For a space he continued his course, then, reaching Bouverie Street, he turned sharply to the right and made his way down the slight incline that leads to the Embankment. There he paused and drew a long breath. The sense of space and darkness soothed him. Pulling his cap over his eyes, he crossed to the river and walked on in the direction of Westminster Bridge.
As he walked the great mass, of water by his side looked dense and smooth as oil with its sweeping width and network of reflected light. On its farther bank rose the tall buildings, the chimneys, the flaring lights that suggest another and an alien London; close at hand stretched the solid stone parapet, giving assurance of protection.
All these things he saw with his mental eyes, but with his mental eyes only, for his physical gaze was fixed ahead where the Houses of Parliament loomed out of the dusk. From the great building his eyes never wavered until the Embankment was traversed and Westminster Bridge reached. Then he paused, resting his arms on the coping of the bridge.

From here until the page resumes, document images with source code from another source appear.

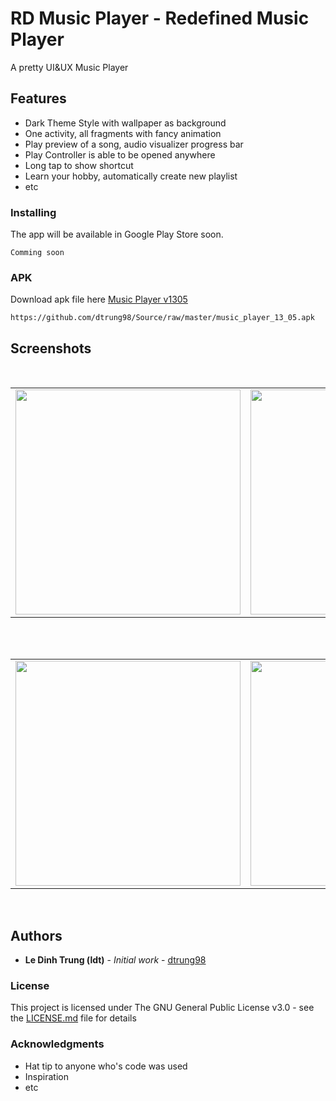 # RD Music Player - Redefined Music Player
A pretty UI&UX Music Player

## Features
* Dark Theme Style with wallpaper as background
* One activity, all fragments with fancy animation
* Play preview of a song, audio visualizer progress bar
* Play Controller is able to be opened anywhere
* Long tap to show shortcut
* Learn your hobby, automatically create new playlist
* etc

### Installing
The app will be available in Google Play Store soon.
```
Comming soon
```
### APK
Download apk file here [Music Player v1305](https://github.com/dtrung98/Source/raw/master/music_player_13_05.apk)
```
https://github.com/dtrung98/Source/raw/master/music_player_13_05.apk
```
## Screenshots
</br>
<div align="center">
   <table align="center" border="0" >
  <tr>
    <td>
<img width="360"
src="https://user-images.githubusercontent.com/33343210/57590440-f97e8880-7555-11e9-8752-de58c3661f30.png"/>
       <td><img width="360"
src="https://user-images.githubusercontent.com/33343210/54081299-34392a00-4335-11e9-82ef-dcbaea8defdb.png"/>
    </td>
     <td> <img width="360"
src="https://user-images.githubusercontent.com/33343210/54081062-97748d80-4330-11e9-9dcb-7b1eb13149d6.png"/></td>
  </table>
  </div>
</br>
<div align="center">
  <table align="center" border="0" >
  <tr>
    <td> <img width="360"
src="https://user-images.githubusercontent.com/33343210/54081173-dc012880-4332-11e9-982b-08458ad1f4ae.png"/></td>
     <td> <img width="360"
src="https://user-images.githubusercontent.com/33343210/57590480-406c7e00-7556-11e9-8af3-b8234faffa84.png"/></td>
     <td> <img width="360"
src="https://user-images.githubusercontent.com/33343210/57590345-5b8abe00-7555-11e9-99bb-0a00cc66fbca.png"/></td>
  </tr>
</table>
  </div>
</br>

## Authors

* **Le Dinh Trung (ldt)** - *Initial work* - [dtrung98](https://github.com/dtrung98)


### License

This project is licensed under The GNU General Public License v3.0 - see the [LICENSE.md](/LICENSE) file for details

### Acknowledgments

* Hat tip to anyone who's code was used
* Inspiration
* etc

In the tense quietude of the darkness the place looked vast and inspiring. The shadowy Terrace, the silent river, the rows of lighted windows, each was significant. Slowly and comprehensively his glance passed from one to the other. He was no sentimentalist and no dreamer; his act was simply the act of a man whose interests, robbed of their natural outlet, turn instinctively towards the forms and symbols of the work that is denied them. His scrutiny was steady—even cold. He was raised to no exaltation by the vastness of the building, nor was he chilled by any dwarfing of himself. He looked at it long and thoughtfully; then, again moving slowly, he turned and retraced his steps.
His mind was full as he walked back, still oblivious of the stone parapet of the Embankment, the bare trees, and the flaring lights of the advertisements across the water. Turning to the left, he regained Fleet Street and made for his own habitation with the quiet accuracy that some men exhibit in moments of absorption.
He crossed Clifford's Inn with the same slow, almost listless step; then, as his own doorway came into view, he stopped. Some one was standing in its recess.
For a moment he wondered if his fancy were playing him a trick; then his reason sprang to certainty with so fierce a leap that for an instant his mind recoiled. For we more often stand aghast at the strength of our own feelings than before the enormity of our neighbor's actions.
“Is that you, Chilcote?” he said, below his breath.
At the sound of his voice the other wheeled round. “Hallo!” he said. “I thought you were the ghost of some old inhabitant. I suppose I am very unexpected?”
Loder took the hand that he extended and pressed the fingers unconsciously. The sight of this man was like the finding of an oasis at the point where the desert is sandiest, deadliest, most unbearable.